Hempel set about making her mark in the design world with Blakes Hotel, her first project that made people sit up and take notice that she was a designer to contend with. Arguably the first boutique hotel that can be called worthy of its name, Blakes — small, individualistic and brimming with personality, the very essence of a boutique hotel — stood out in the late 70s. People then had a choice between high-end establishments or dinky B&Bs. There was nothing in between.

And so, scraping together money from loans and savings from her commercials, Hempel bought two townhouses in South Kensington and refurbished them. It took years to build, but Blakes was an instant hit when it opened. And right from the start, Hempel’s distinctive style — opulent, eclectic, with a hint of bohemian — was apparent. London’s who’s who loved it and soon Blakes had expanded into the neighbouring buildings.
Since then, Hempel or Lady Weinberg as she is more popularly known now (having wed financier Sir Mark Weinberg in 1980) has gone on to design stunning projects that showcase her originality. Some of her projects have been for her and her husband, like their houses in Wiltshire and Knightsbridge. She has also designed several more hotels as well as a stunning Turkish gulet called the Beluga, which has black sails on its two masts, like a pirate ship. One of her most recent designs is Six Senses Duxton, set to open mid-April this year.

A treat for the senses

Six Senses Duxton is her first hotel in Singapore. Originally called the Duxton Club, the hotel was a project with her friends, boutique hotel developers, the Garchas. Harpreet Bedi and Satinder Garcha are fans of her work, having stayed at Blakes whenever they’re in London that they invited her to design their new hotel as well as their home.

“Why not?” she asked, with a shrug of her shoulders when asked about why this hotel. “I like the Garchas very much, I like Singapore very much. I like the food, I like the people, I like the whole atmosphere. Singapore has such an eclectic mix of people.”

Entering the boutique hotel is going into Lady Weinberg’s whimsical-yet-sophisticated version of the Orient. The colour scheme is predominantly yellow, black and gold, with folding Chinese fans, Oriental screens, and calligraphy wallpaper from the Anouska Hempel Collection combining into an elegant whole.

Each of the 49 guestrooms and suites has a unique individuality — no two are exactly the same. Lady Weinberg has given guests an eccentric, elegant surprise. Working with the restrictions of a heritage building and variations in room sizes, Lady Weinberg was nevertheless able to express her vision throughout the hotel. There’s a magnificent Kimono Suite and smaller spaces she refers to as petit grandeur.

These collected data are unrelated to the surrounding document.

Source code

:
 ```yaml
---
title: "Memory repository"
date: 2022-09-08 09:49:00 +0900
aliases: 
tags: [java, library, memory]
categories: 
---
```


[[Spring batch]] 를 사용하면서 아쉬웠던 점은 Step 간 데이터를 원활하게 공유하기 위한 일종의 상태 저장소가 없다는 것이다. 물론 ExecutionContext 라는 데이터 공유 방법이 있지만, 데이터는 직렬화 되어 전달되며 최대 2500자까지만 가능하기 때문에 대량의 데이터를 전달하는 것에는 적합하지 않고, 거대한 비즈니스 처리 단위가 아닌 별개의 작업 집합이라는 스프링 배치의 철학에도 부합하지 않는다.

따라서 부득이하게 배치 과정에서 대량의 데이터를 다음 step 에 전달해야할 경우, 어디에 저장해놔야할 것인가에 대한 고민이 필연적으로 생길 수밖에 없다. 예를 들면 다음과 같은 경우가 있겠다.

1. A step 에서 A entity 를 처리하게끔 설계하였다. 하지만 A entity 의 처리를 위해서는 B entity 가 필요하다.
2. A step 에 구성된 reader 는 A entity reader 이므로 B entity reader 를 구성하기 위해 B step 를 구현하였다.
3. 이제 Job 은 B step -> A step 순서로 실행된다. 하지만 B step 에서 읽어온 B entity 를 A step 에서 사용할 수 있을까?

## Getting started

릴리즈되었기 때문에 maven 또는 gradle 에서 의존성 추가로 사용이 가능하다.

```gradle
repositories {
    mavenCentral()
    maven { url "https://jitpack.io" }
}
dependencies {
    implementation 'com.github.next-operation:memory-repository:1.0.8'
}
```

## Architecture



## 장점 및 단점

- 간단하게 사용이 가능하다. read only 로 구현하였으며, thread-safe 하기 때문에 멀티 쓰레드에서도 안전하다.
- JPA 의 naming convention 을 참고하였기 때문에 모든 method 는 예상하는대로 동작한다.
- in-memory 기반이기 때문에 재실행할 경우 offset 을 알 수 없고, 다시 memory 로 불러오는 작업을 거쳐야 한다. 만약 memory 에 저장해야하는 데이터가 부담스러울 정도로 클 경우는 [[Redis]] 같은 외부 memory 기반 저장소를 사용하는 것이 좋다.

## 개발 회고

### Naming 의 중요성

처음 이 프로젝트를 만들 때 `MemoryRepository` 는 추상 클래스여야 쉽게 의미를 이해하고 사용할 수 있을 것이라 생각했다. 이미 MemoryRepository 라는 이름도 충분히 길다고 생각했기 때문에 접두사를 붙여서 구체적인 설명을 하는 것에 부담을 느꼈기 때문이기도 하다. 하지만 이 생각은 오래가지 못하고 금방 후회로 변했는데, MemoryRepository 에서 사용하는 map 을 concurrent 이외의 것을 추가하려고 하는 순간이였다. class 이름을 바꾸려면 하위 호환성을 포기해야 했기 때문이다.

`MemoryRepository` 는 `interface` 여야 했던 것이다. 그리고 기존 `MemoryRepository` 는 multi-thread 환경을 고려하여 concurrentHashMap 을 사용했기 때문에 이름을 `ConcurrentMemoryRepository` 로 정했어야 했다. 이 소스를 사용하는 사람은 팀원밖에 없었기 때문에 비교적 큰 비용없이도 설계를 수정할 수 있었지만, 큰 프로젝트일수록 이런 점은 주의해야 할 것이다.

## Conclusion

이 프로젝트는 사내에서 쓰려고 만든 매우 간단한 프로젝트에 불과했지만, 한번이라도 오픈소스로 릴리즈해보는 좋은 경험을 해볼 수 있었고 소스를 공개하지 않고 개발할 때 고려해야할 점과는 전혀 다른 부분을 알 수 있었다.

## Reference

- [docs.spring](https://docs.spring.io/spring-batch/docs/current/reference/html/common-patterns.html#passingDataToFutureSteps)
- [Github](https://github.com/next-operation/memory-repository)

The Chinese restaurant on the ground floor will offer a fine dining menu of classic and innovative Chinese cuisine. Dishes will be served in large yellow bowls, black tiffins and bento boxes, with diners using extra-long chopsticks or “wok sticks” as Lady Weinberg calls them. Hanging lamps are deliberately set low on the table, providing illumination on the food but also giving diners intimacy. Adjacent is an antiquarian library themed lobby bar serving up the hotel’s signature house cocktail of hot whiskey, brandy and absinthe, crowned with a yellow chrysanthemum.

When we met up with her, the hotel was not quite finished, but already, the interiors bear her distinctive style of eclectic sophistication with huge dose of whimsy and fun.

After all, this is what she wanted to achieve. “I hope to have wonderful imaginative people to have the best time of their lives when they come here and dance and sing and drink all night and not ever want to go home. That’s what I want to achieve, a lifestyle of pure happiness.”